24.         Dr Hoehne’s propensity to present the least positive interpretation of the source material was also apparent from his evidence before me. In paragraphs 29 to 31 of his latest report Dr Hoehne identifies background evidence relating to gender based violence in Somalia, quoting from (i) a report of 26 October 2014 that over 1,000 cases of gender based violence had been reported in Mogadishu alone in the first six months of 2014 and (ii) from an article in The Guardian citing from a United Nations report that there had been 800 cases of sexual and gender based violence in Mogadishu over a six month period in the previous year and that a majority of such cases go unreported.
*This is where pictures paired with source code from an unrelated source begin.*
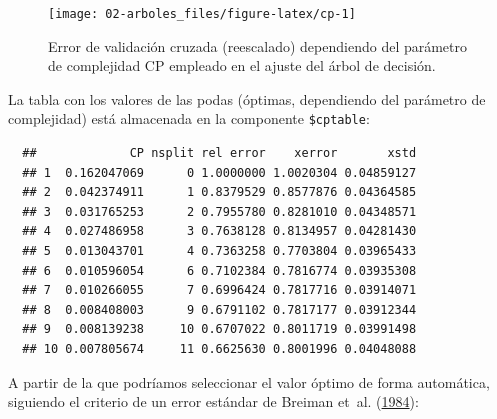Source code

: \documentclass[
]{book}
\newenvironment{Shaded}{\begin{snugshade}}{\end{snugshade}}
\newcommand{\CommentTok}[1]{\textcolor[rgb]{0.56,0.35,0.01}{\textit{#1}}}
\newcommand{\DecValTok}[1]{\textcolor[rgb]{0.00,0.00,0.81}{#1}}
\newcommand{\FunctionTok}[1]{\textcolor[rgb]{0.00,0.00,0.00}{#1}}
\newcommand{\NormalTok}[1]{#1}
\newcommand{\OtherTok}[1]{\textcolor[rgb]{0.56,0.35,0.01}{#1}}
\newcommand{\SpecialCharTok}[1]{\textcolor[rgb]{0.00,0.00,0.00}{#1}}
\newcommand{\StringTok}[1]{\textcolor[rgb]{0.31,0.60,0.02}{#1}}
\theoremstyle{break}
\theoremstyle{nonumberplain}
\renewcommand{\CommentTok}[1]{\textcolor[rgb]{0.41,0.41,0.41}{\texttt{#1}}}
\begin{document}
\begin{figure}[!htb]

{\centering \texttt{[image: 02-arboles\_files/figure-latex/cp-1]} 

}

\caption{Error de validación cruzada (reescalado) dependiendo del parámetro de complejidad CP empleado en el ajuste del árbol de decisión.}\label{fig:cp}
\end{figure}

La tabla con los valores de las podas (óptimas, dependiendo del parámetro de complejidad)
está almacenada en la componente \texttt{\$cptable}:

\begin{Shaded}
\end{Shaded}

\begin{verbatim}
  ##             CP nsplit rel error    xerror       xstd
  ## 1  0.162047069      0 1.0000000 1.0020304 0.04859127
  ## 2  0.042374911      1 0.8379529 0.8577876 0.04364585
  ## 3  0.031765253      2 0.7955780 0.8281010 0.04348571
  ## 4  0.027486958      3 0.7638128 0.8134957 0.04281430
  ## 5  0.013043701      4 0.7363258 0.7703804 0.03965433
  ## 6  0.010596054      6 0.7102384 0.7816774 0.03935308
  ## 7  0.010266055      7 0.6996424 0.7817716 0.03914071
  ## 8  0.008408003      9 0.6791102 0.7817177 0.03912344
  ## 9  0.008139238     10 0.6707022 0.8011719 0.03991498
  ## 10 0.007805674     11 0.6625630 0.8001996 0.04048088
\end{verbatim}

A partir de la que podríamos seleccionar el valor óptimo de forma automática,
siguiendo el criterio de un error estándar de Breiman et~al. (\protect\hyperlink{ref-breiman1984classification}{1984}):

\begin{Shaded}
\end{Shaded}
\end{document}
25.         The evidence referred to and relied upon by Dr Hoehne led him to state as follows in this regard:

“The fact that gender based violence is an endemic problem in Somalia was highlighted in ... my previous report” [31]

And in paragraph 32:

“Given the prevalence of gender based violence in Mogadishu and much of southern Somalia and given the fact that much of it is also perpetrated by security forces I see a high risk for [the appellant] as a young and unaccompanied female to become a victim of gender based violence ...”

And then in paragraph 36:

“Also upon encountering Somali national and AMISOM Forces in the war zone between Mogadishu and Awdheegle (the appellant) would certainly run a considerable risk of being sexually harassed. I have outlined above (paragraphs 29-31) that gender based violence is endemic in southern Somalia.”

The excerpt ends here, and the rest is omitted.